### Work request
Output nothing but the lines from the first line of the entries to the line with "multi-core systems are", inclusive, exactly as they read.

Items from a dataset
-- Opening Marker --

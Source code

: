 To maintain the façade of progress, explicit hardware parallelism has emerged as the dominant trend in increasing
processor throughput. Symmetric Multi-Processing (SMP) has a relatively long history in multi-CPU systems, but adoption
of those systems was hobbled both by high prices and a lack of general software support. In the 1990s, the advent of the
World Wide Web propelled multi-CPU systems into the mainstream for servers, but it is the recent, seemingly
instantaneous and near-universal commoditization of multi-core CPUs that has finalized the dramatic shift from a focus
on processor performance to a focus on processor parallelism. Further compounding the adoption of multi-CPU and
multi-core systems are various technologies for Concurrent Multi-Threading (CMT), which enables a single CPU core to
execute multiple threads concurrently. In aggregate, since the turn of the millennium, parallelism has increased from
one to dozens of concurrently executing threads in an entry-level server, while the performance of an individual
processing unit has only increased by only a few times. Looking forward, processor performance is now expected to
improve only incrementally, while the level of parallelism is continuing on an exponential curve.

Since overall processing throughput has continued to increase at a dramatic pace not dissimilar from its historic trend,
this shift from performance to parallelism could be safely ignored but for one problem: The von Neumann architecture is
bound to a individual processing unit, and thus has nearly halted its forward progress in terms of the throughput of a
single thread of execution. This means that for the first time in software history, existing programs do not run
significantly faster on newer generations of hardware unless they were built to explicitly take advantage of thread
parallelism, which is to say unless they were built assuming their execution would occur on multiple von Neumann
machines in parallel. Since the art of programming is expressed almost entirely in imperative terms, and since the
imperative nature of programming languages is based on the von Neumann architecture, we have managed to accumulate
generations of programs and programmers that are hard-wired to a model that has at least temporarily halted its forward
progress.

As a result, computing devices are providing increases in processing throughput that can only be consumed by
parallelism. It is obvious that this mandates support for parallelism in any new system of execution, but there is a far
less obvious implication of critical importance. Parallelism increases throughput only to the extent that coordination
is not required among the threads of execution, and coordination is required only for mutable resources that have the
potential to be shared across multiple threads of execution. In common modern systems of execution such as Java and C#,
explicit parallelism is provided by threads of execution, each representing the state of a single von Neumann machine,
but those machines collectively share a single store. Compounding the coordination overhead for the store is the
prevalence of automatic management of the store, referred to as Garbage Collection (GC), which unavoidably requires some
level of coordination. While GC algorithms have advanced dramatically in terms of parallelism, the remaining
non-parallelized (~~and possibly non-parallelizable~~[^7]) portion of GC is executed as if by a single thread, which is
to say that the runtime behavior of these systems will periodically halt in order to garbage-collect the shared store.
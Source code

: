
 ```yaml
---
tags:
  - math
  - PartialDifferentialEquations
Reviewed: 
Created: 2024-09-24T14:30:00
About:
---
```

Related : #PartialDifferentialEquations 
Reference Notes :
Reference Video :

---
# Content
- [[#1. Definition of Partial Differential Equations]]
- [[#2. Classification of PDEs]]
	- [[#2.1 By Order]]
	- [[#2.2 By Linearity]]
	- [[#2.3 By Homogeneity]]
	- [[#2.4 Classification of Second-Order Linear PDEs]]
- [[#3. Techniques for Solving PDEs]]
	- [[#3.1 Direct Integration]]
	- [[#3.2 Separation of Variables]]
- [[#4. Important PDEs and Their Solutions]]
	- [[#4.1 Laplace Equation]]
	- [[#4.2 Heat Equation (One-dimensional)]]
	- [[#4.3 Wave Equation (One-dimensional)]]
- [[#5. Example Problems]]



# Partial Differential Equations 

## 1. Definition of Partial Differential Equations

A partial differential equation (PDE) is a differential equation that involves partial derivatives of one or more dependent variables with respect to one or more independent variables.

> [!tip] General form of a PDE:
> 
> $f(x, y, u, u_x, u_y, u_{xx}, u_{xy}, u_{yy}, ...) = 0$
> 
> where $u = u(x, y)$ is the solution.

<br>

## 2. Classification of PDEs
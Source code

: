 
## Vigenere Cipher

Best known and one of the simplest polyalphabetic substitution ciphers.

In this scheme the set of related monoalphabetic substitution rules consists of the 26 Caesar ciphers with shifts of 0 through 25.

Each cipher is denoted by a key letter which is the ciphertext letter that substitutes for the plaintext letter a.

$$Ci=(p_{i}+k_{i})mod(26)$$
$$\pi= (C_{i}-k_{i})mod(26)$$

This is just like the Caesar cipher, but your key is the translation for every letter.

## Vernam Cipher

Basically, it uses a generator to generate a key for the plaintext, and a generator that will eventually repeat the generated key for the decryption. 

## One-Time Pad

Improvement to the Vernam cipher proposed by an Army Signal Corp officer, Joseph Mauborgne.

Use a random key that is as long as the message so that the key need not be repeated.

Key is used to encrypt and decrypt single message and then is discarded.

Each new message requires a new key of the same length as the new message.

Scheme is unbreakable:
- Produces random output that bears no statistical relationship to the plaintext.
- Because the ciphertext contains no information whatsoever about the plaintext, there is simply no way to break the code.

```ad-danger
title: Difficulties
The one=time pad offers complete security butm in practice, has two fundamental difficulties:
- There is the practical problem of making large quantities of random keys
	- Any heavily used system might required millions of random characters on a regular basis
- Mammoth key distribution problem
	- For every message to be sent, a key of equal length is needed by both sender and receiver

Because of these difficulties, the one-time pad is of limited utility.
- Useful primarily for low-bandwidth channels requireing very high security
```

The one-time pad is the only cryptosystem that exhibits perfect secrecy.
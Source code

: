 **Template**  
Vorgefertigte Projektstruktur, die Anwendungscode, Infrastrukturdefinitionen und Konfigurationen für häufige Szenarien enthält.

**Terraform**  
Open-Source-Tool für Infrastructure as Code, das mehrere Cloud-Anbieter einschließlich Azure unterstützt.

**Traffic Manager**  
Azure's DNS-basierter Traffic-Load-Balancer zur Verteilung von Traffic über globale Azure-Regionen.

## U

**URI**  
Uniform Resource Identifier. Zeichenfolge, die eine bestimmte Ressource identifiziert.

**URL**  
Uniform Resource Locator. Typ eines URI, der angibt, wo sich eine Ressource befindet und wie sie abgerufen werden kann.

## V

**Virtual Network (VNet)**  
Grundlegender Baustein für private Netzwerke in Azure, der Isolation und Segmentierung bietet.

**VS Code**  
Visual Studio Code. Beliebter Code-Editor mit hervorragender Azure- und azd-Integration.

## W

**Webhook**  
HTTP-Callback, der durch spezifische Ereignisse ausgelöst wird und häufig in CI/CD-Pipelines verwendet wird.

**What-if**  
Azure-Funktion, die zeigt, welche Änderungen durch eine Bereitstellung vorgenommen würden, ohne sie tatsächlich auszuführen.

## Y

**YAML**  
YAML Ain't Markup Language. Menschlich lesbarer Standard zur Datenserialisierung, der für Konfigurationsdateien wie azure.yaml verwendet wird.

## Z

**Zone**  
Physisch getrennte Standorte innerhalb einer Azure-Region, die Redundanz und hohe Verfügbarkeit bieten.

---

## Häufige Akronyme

-- Closing Marker --

### Answer to the exercise
Source code

: To maintain the façade of progress, explicit hardware parallelism has emerged as the dominant trend in increasing
processor throughput. Symmetric Multi-Processing (SMP) has a relatively long history in multi-CPU systems, but adoption
of those systems was hobbled both by high prices and a lack of general software support. In the 1990s, the advent of the
World Wide Web propelled multi-CPU systems into the mainstream for servers, but it is the recent, seemingly
instantaneous and near-universal commoditization of multi-core CPUs that has finalized the dramatic shift from a focus
on processor performance to a focus on processor parallelism. Further compounding the adoption of multi-CPU and
multi-core systems are various technologies for Concurrent Multi-Threading (CMT), which enables a single CPU core to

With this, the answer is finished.